Re: (fwd) Re: [RFC] mount flag "direct"

From: Peter T. Breuer (ptb@it.uc3m.es)
Date: Mon Sep 09 2002 - 13:58:32 EST


"A month of sundays ago Jan Harkes wrote:"
> On Mon, Sep 09, 2002 at 06:30:21PM +0200, Peter T. Breuer wrote:
> > A concrete question wrt the current file i/o data flow ...

> > I am confused because ext_get_block says it's the file inode:
...
> > and the vfs layer seems to pass mapping->host, which I believe should
> > be associated with the mount.
>
> mapping->host is the in memory representation of the file's inode (which
> is stored in the inode cache). Basically all filesystem operations go

Ah. Thank you. So inode->i_ino might be sufficient shared info to lock
on at the VFS level (well, excluding dropping the [di]cache data for it
on remote kernels, and locking free-block map updates in case its
a create or extend opn) ...

> through the pagecache, i.e. it is as if all files are memory mapped, but
> not visible to userspace.

OooooKay. And it looks as though the mapping remembers quite a bit about
how it was calculated, which is good news.

> Each in-memory cached inode has an 'address_space' associated with it.
> This is basically a logical representation of the file (i.e.
> offset/length). This mapping or address_space has a 'host', which is the
> actual inode that is associated with the data.

OK.

> Now lets consider inode->i_mapping->host, in most cases inode and host
> are identical, but in some cases (i.e. Coda) these are two completely
> different object, Coda inodes don't have their own backing storage, but

Wonderful. And which one is the more abstract?
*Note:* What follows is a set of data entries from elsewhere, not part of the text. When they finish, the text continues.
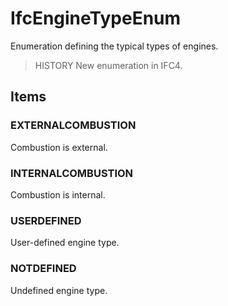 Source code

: # IfcEngineTypeEnum

Enumeration defining the typical types of engines.

> HISTORY  New enumeration in IFC4.

## Items

### EXTERNALCOMBUSTION
Combustion is external.

### INTERNALCOMBUSTION
Combustion is internal.

### USERDEFINED
User-defined engine type.

### NOTDEFINED
Undefined engine type.
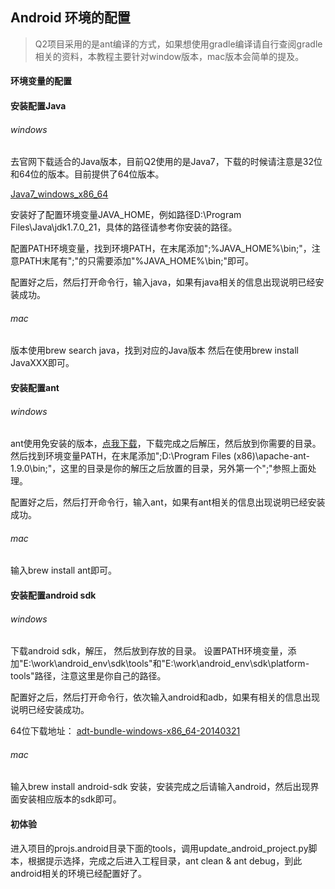 ## Android 环境的配置

> Q2项目采用的是ant编译的方式，如果想使用gradle编译请自行查阅gradle相关的资料，本教程主要针对window版本，mac版本会简单的提及。

#### 环境变量的配置

#### 安装配置Java

###### windows

去官网下载适合的Java版本，目前Q2使用的是Java7，下载的时候请注意是32位和64位的版本。目前提供了64位版本。

[Java7_windows_x86_64](http://192.168.0.166:8200/jdk-7u21-windows-x64.exe)

安装好了配置环境变量JAVA_HOME，例如路径D:\Program Files\Java\jdk1.7.0_21，具体的路径请参考你安装的路径。

配置PATH环境变量，找到环境PATH，在末尾添加";%JAVA_HOME%\bin;"，注意PATH末尾有";"的只需要添加"%JAVA_HOME%\bin;"即可。

配置好之后，然后打开命令行，输入java，如果有java相关的信息出现说明已经安装成功。

###### mac 

版本使用brew search java，找到对应的Java版本 然后在使用brew install JavaXXX即可。


#### 安装配置ant

###### windows

ant使用免安装的版本，[点我下载](http://192.168.0.166:8200/apache-ant-1.9.0.zip)，下载完成之后解压，然后放到你需要的目录。然后找到环境变量PATH，在末尾添加";D:\Program Files (x86)\apache-ant-1.9.0\bin;"，这里的目录是你的解压之后放置的目录，另外第一个";"参照上面处理。

配置好之后，然后打开命令行，输入ant，如果有ant相关的信息出现说明已经安装成功。

###### mac

输入brew install ant即可。


#### 安装配置android sdk

###### windows

下载android sdk，解压， 然后放到存放的目录。 设置PATH环境变量，添加"E:\work\android_env\sdk\tools"和"E:\work\android_env\sdk\platform-tools"路径，注意这里是你自己的路径。

配置好之后，然后打开命令行，依次输入android和adb，如果有相关的信息出现说明已经安装成功。

64位下载地址： [adt-bundle-windows-x86_64-20140321](http://192.168.0.166:8200/adt-bundle-windows-x86_64-20140321.zip)

###### mac

输入brew install android-sdk 安装，安装完成之后请输入android，然后出现界面安装相应版本的sdk即可。

#### 初体验

进入项目的projs.android目录下面的tools，调用update_android_project.py脚本，根据提示选择，完成之后进入工程目录，ant clean  & ant debug，到此android相关的环境已经配置好了。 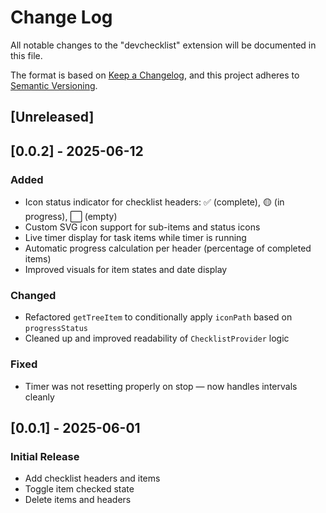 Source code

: # Change Log

All notable changes to the "devchecklist" extension will be documented in this file.

The format is based on [Keep a Changelog](https://keepachangelog.com/en/1.0.0/),
and this project adheres to [Semantic Versioning](https://semver.org/spec/v2.0.0.html).

## [Unreleased]

## [0.0.2] - 2025-06-12
### Added
- Icon status indicator for checklist headers: ✅ (complete), 🟡 (in progress), ⬜ (empty)
- Custom SVG icon support for sub-items and status icons
- Live timer display for task items while timer is running
- Automatic progress calculation per header (percentage of completed items)
- Improved visuals for item states and date display

### Changed
- Refactored `getTreeItem` to conditionally apply `iconPath` based on `progressStatus`
- Cleaned up and improved readability of `ChecklistProvider` logic

### Fixed
- Timer was not resetting properly on stop — now handles intervals cleanly

## [0.0.1] - 2025-06-01
### Initial Release
- Add checklist headers and items
- Toggle item checked state
- Delete items and headers
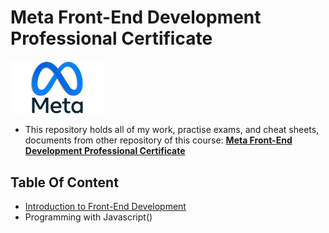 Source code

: # Meta Front-End Development Professional Certificate

<img src="./meta-logo.png" width=150>

- This repository holds all of my work, practise exams, and cheat sheets, documents from other repository of this course: [<b>Meta Front-End Development Professional Certificate</b>](https://www.coursera.org/professional-certificates/meta-front-end-developer)

## Table Of Content

- [Introduction to Front-End Development](https://github.com/HUMBLEF0OL/Meta-Front-End-Developer/tree/master/Course%201%20-%20Introduction%20to%20Front-End%20Development)
- Programming with Javascript()

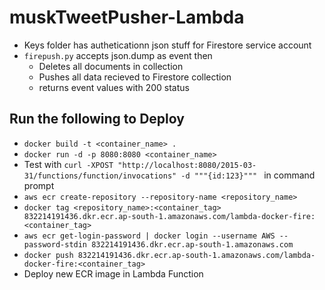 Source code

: # muskTweetPusher-Lambda
* Keys folder has autheticationn json stuff for Firestore service account
* `firepush.py` accepts json.dump as event then
    * Deletes all documents in collection
    * Pushes all data recieved to Firestore collection
    * returns event values with 200 status

## Run the following to Deploy
* `docker build -t <container_name> .`
* `docker run -d -p 8080:8080 <container_name>`
* Test with `curl -XPOST "http://localhost:8080/2015-03-31/functions/function/invocations" -d """{id:123}""" ` in command prompt
* `aws ecr create-repository --repository-name <repository_name>`
* `docker tag <repository_name>:<container_tag> 832214191436.dkr.ecr.ap-south-1.amazonaws.com/lambda-docker-fire:<container_tag>`
* `aws ecr get-login-password | docker login --username AWS --password-stdin 832214191436.dkr.ecr.ap-south-1.amazonaws.com`
* `docker push 832214191436.dkr.ecr.ap-south-1.amazonaws.com/lambda-docker-fire:<container_tag>`
* Deploy new ECR image in Lambda Function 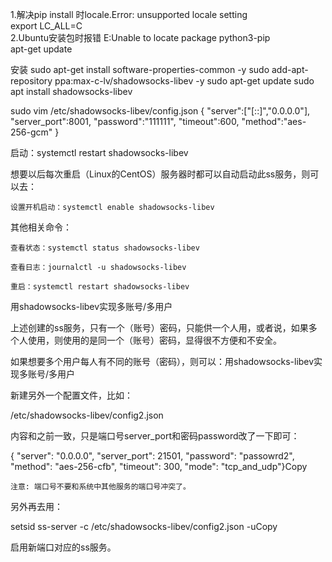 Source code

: 
1.解决pip install 时locale.Error: unsupported locale setting  
export LC_ALL=C   
2.Ubuntu安装包时报错 E:Unable to locate package python3-pip    
apt-get update  


安装
sudo apt-get install software-properties-common -y
sudo add-apt-repository ppa:max-c-lv/shadowsocks-libev -y
sudo apt-get update
sudo apt install shadowsocks-libev


sudo vim /etc/shadowsocks-libev/config.json
{
 "server":["[::]","0.0.0.0"],
 "server_port":8001,
 "password":"111111",
 "timeout":600,
 "method":"aes-256-gcm"
}


启动：systemctl restart shadowsocks-libev

想要以后每次重启（Linux的CentOS）服务器时都可以自动启动此ss服务，则可以去：

    设置开机启动：systemctl enable shadowsocks-libev

其他相关命令：

    查看状态：systemctl status shadowsocks-libev

    查看日志：journalctl -u shadowsocks-libev

    重启：systemctl restart shadowsocks-libev


用shadowsocks-libev实现多账号/多用户

上述创建的ss服务，只有一个（账号）密码，只能供一个人用，或者说，如果多个人使用，则使用的是同一个（账号）密码，显得很不方便和不安全。

如果想要多个用户每人有不同的账号（密码），则可以：用shadowsocks-libev实现多账号/多用户

新建另外一个配置文件，比如：

/etc/shadowsocks-libev/config2.json

内容和之前一致，只是端口号server_port和密码password改了一下即可：

{
    "server": "0.0.0.0",
    "server_port": 21501,
    "password": "passowrd2",
    "method": "aes-256-cfb",
    "timeout": 300,
    "mode": "tcp_and_udp"}Copy

    注意: 端口号不要和系统中其他服务的端口号冲突了。

另外再去用：

setsid ss-server -c /etc/shadowsocks-libev/config2.json -uCopy

启用新端口对应的ss服务。

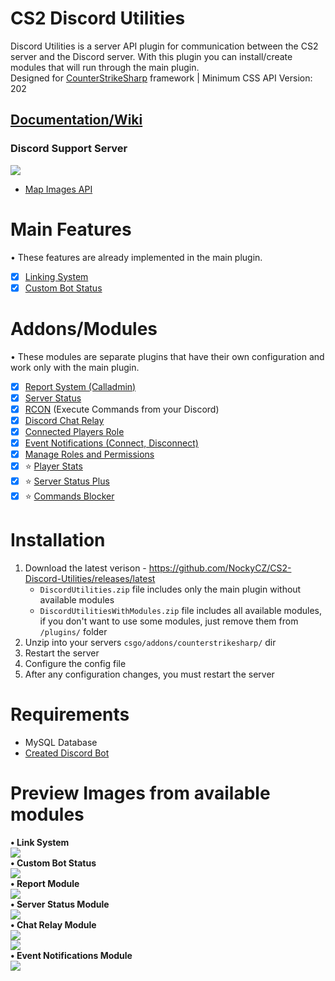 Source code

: # CS2 Discord Utilities
 
Discord Utilities is a server API plugin for communication between the CS2 server and the Discord server. With this plugin you can install/create modules that will run through the main plugin.<br>
Designed for [CounterStrikeSharp](https://github.com/roflmuffin/CounterStrikeSharp) framework | Minimum CSS API Version: 202

## [Documentation/Wiki](https://docs.sourcefactory.eu/cs2-plugins/discord-utilities)
### Discord Support Server
[<img src="https://discordapp.com/api/guilds/1149315368465211493/widget.png?style=banner2">](https://discord.gg/Tzmq98gwqF)
- [Map Images API](https://nockycz.github.io/CS2-Discord-Utilities/)
  
# Main Features
• These features are already implemented in the main plugin.
- [x] [Linking System](https://docs.sourcefactory.eu/cs2-plugins/discord-utilities/main-configuration/linking-system)
- [x] [Custom Bot Status](https://docs.sourcefactory.eu/cs2-plugins/discord-utilities/main-configuration/custom-bot-status)

# Addons/Modules
• These modules are separate plugins that have their own configuration and work only with the main plugin.
- [x] [Report System (Calladmin)](https://docs.sourcefactory.eu/cs2-plugins/discord-utilities/modules/report-calladmin)
- [x] [Server Status](https://docs.sourcefactory.eu/cs2-plugins/discord-utilities/modules/server-status)
- [x] [RCON](https://docs.sourcefactory.eu/cs2-plugins/discord-utilities/modules/rcon) (Execute Commands from your Discord)
- [x] [Discord Chat Relay](https://docs.sourcefactory.eu/cs2-plugins/discord-utilities/modules/chat-relay)
- [x] [Connected Players Role](https://docs.sourcefactory.eu/cs2-plugins/discord-utilities/modules/connected-players-role)
- [x] [Event Notifications (Connect, Disconnect)](https://docs.sourcefactory.eu/cs2-plugins/discord-utilities/modules/event-notifications)
- [x] [Manage Roles and Permissions](https://docs.sourcefactory.eu/cs2-plugins/discord-utilities/modules/manage-roles-and-permissions)
- [x] ⭐ [Player Stats](https://docs.sourcefactory.eu/cs2-plugins/discord-utilities/modules/player-stats)
- [x] ⭐ [Server Status Plus](https://docs.sourcefactory.eu/cs2-plugins/discord-utilities/modules/server-status-plus)
- [x] ⭐ [Commands Blocker](https://docs.sourcefactory.eu/cs2-plugins/discord-utilities/modules/commands-blocker)

# Installation
1. Download the latest verison - https://github.com/NockyCZ/CS2-Discord-Utilities/releases/latest
   - `DiscordUtilities.zip` file includes only the main plugin without available modules
   - `DiscordUtilitiesWithModules.zip` file includes all available modules, if you don't want to use some modules, just remove them from `/plugins/` folder
3. Unzip into your servers `csgo/addons/counterstrikesharp/` dir
4. Restart the server
5. Configure the config file
6. After any configuration changes, you must restart the server

# Requirements
- MySQL Database
- [Created Discord Bot](https://docs.sourcefactory.eu/cs2-plugins/discord-utilities/setting-up-a-discord-bot)

# Preview Images from available modules
**• Link System** <br>
<img src="https://2185268345-files.gitbook.io/~/files/v0/b/gitbook-x-prod.appspot.com/o/spaces%2FrczaiIR8LCIvnID1U1Ty%2Fuploads%2FwXCGXNZxe61TcJ76BWW9%2Flinked.png?alt=media&token=5cee06d8-1dc7-452d-a195-5b019d67bc0c"/> <br>
**• Custom Bot Status** <br>
<img src="https://2185268345-files.gitbook.io/~/files/v0/b/gitbook-x-prod.appspot.com/o/spaces%2FrczaiIR8LCIvnID1U1Ty%2Fuploads%2FE8kwVpDDcCqta3tVjlM2%2Fbot_status.png?alt=media&token=db215792-a9af-4912-b40d-ca3b559b59c1"/> <br>
**• Report Module** <br>
<img src="https://files.gitbook.com/v0/b/gitbook-x-prod.appspot.com/o/spaces%2FrczaiIR8LCIvnID1U1Ty%2Fuploads%2Frs58xMZ27NkcszdOoySc%2Freport.png?alt=media&token=db91e686-514d-44ff-9cf6-6329200703f2"/> <br>
**• Server Status Module** <br>
<img src="https://2185268345-files.gitbook.io/~/files/v0/b/gitbook-x-prod.appspot.com/o/spaces%2FrczaiIR8LCIvnID1U1Ty%2Fuploads%2F7TUg9qjJ0bQ4PjBvl3Zh%2Fserverstatus.png?alt=media&token=b71a92ff-e1ba-48eb-82b1-f14912197cc7"/><br>
**• Chat Relay Module** <br>
<img src="https://2185268345-files.gitbook.io/~/files/v0/b/gitbook-x-prod.appspot.com/o/spaces%2FrczaiIR8LCIvnID1U1Ty%2Fuploads%2Fsofp76XECCqImToUlpPl%2Fchatlog.png?alt=media&token=42ab5c4d-d38b-4fcc-85f9-e7c3b3b9d0b8"/> <br>
<img src="https://2185268345-files.gitbook.io/~/files/v0/b/gitbook-x-prod.appspot.com/o/spaces%2FrczaiIR8LCIvnID1U1Ty%2Fuploads%2FOy5itmmNeM51qvkt1Y52%2Frelay.png?alt=media&token=1ab194e0-2fc8-4b5e-a514-0fa024bd2e8a"/> <br>
**• Event Notifications Module** <br>
<img src="https://2185268345-files.gitbook.io/~/files/v0/b/gitbook-x-prod.appspot.com/o/spaces%2FrczaiIR8LCIvnID1U1Ty%2Fuploads%2FsUBC7Wwa1D9oBHp0vAgi%2Fevent_notf.png?alt=media&token=3dee848f-f330-44a2-b5f1-2aeddfaac409"/> <br>
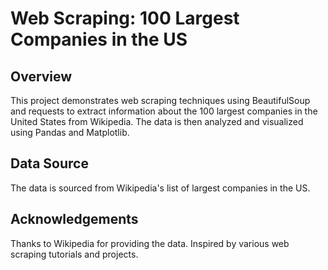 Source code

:# Web Scraping: 100 Largest Companies in the US
## Overview
This project demonstrates web scraping techniques using BeautifulSoup and requests to extract information about the 100 largest companies in the United States from Wikipedia. The data is then analyzed and visualized using Pandas and Matplotlib.
## Data Source
The data is sourced from Wikipedia's list of largest companies in the US.
## Acknowledgements
Thanks to Wikipedia for providing the data.
Inspired by various web scraping tutorials and projects.
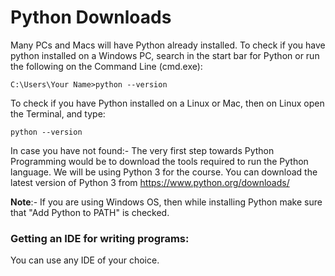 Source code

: # Python Downloads

Many PCs and Macs will have Python already installed. To check if you have python installed on a Windows PC, search in the start bar for Python or run the following on the Command Line (cmd.exe):

`
C:\Users\Your Name>python --version
`

To check if you have Python installed on a Linux or Mac, then on Linux open the Terminal, and type:

`
python --version
`

In case you have not found:-
The very first step towards Python Programming would be to download the tools required to run the Python language. We will be using Python 3 for the course. You can download the latest version of Python 3 from
https://www.python.org/downloads/

**Note**:- If you are using Windows OS, then while installing Python make sure that "Add Python to PATH" is checked.

### Getting an IDE for writing programs:
You can use any IDE of your choice.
> rely on an underlying 'container file' hosted by another filesystem to
> hold the actual file data. Stacking filesystems (overlayfs, cryptfs,
> sockfs, Erik Zadok's work) use the same technique.
>
> Each physical memory page (struct page) is associated with one specific
> address space (i.e. page->mapping). So depending on how we get into the

Depending? Groan.

> system, we can use inode->i_mapping->host, or page->mapping->host to
> find the inode/file object we have to write to and page->index is the

Oh, OK, I see. That's harmless news.

> offset >> PAGE_SIZE within this file. New pages are allocated and
> initialized in mm/filemap.c:page_cache_read, this is called from both
> the pagefault handler, and when generic_read/write cannot find a page in
> the page cache.

OK. You are saying that page info is filled out there, from the given
file pointer?

> Now everywhere in the code that references a 'struct inode' or
> 'mapping->host', is basically directly pointing to a cached object in
> the inode cache and in order to 'disable' caching, all of these would
> have to be replaced with i_ino, so that the inode can be fetched with

Oh, I see. Replace the object with the info necessary to retrieve the
info (again). Icache objects are reference counted, of course. I don't
want to think about this yet!

> iget. Similarily the pages and address_space objects are 'basically
> cached copies of on-disk data' that can become stale as soon as the
> underlying media is volatile. Several filesystem, NFS, Coda, Reiserfs,

Well, is there a problem with using the i_ino everywhere instead of the
inode struct itself? That is a straightforward (albeit universal)
change to make, and means providing an interface to the icache objects
using their i_ino and fs as index. But I really don't want to go there
yet ..

> actually need more than just i_ino to unambiguously identify and
> retrieve the struct inode, and use iget5_locked with filesystem specific

Hmm. OK.

> test/set functions and data, to obtain the in-memory inode.
>
> Which is just one reason why everyone went through the roof when you
> suggested to completely disable caching.

Well, :-).

> For pagecache consistency, NFS uses "NFS semantics" and uses
> mm/filemap.c:invalidate_inode_pages to flush unmodified/clean pages from

I see. It takes the inode as argument, but only wants the i_mapping
off it. Also good news. It walks what seems to be a list of associated
pages in the mapping.

> the cache. This is done to keep them consistent with the server. I
> believe NFS semantics only requires them to flush data when a file is
> opened an hasn't been referenced for at least 30 seconds, or was last

I've noticed.

> opened/checked more than 30 seconds ago. If you want better guarantees
> from NFS, you need to use file locking.
>
> Dirty pages can only be thrown out after they have been written
> back. Writing is typically asyncronous, the FS marks a page as dirty,
> then the VM/bdflush/updated/whatever walks all the 'address-spaces' and
> creates buffer heads for any dirty pages it bumps into. These
> bufferheads are then picked up by another daemon that sends them off to
> the underlying block device.

I'll try and make use of this info (later). It's very valuable. Thank you!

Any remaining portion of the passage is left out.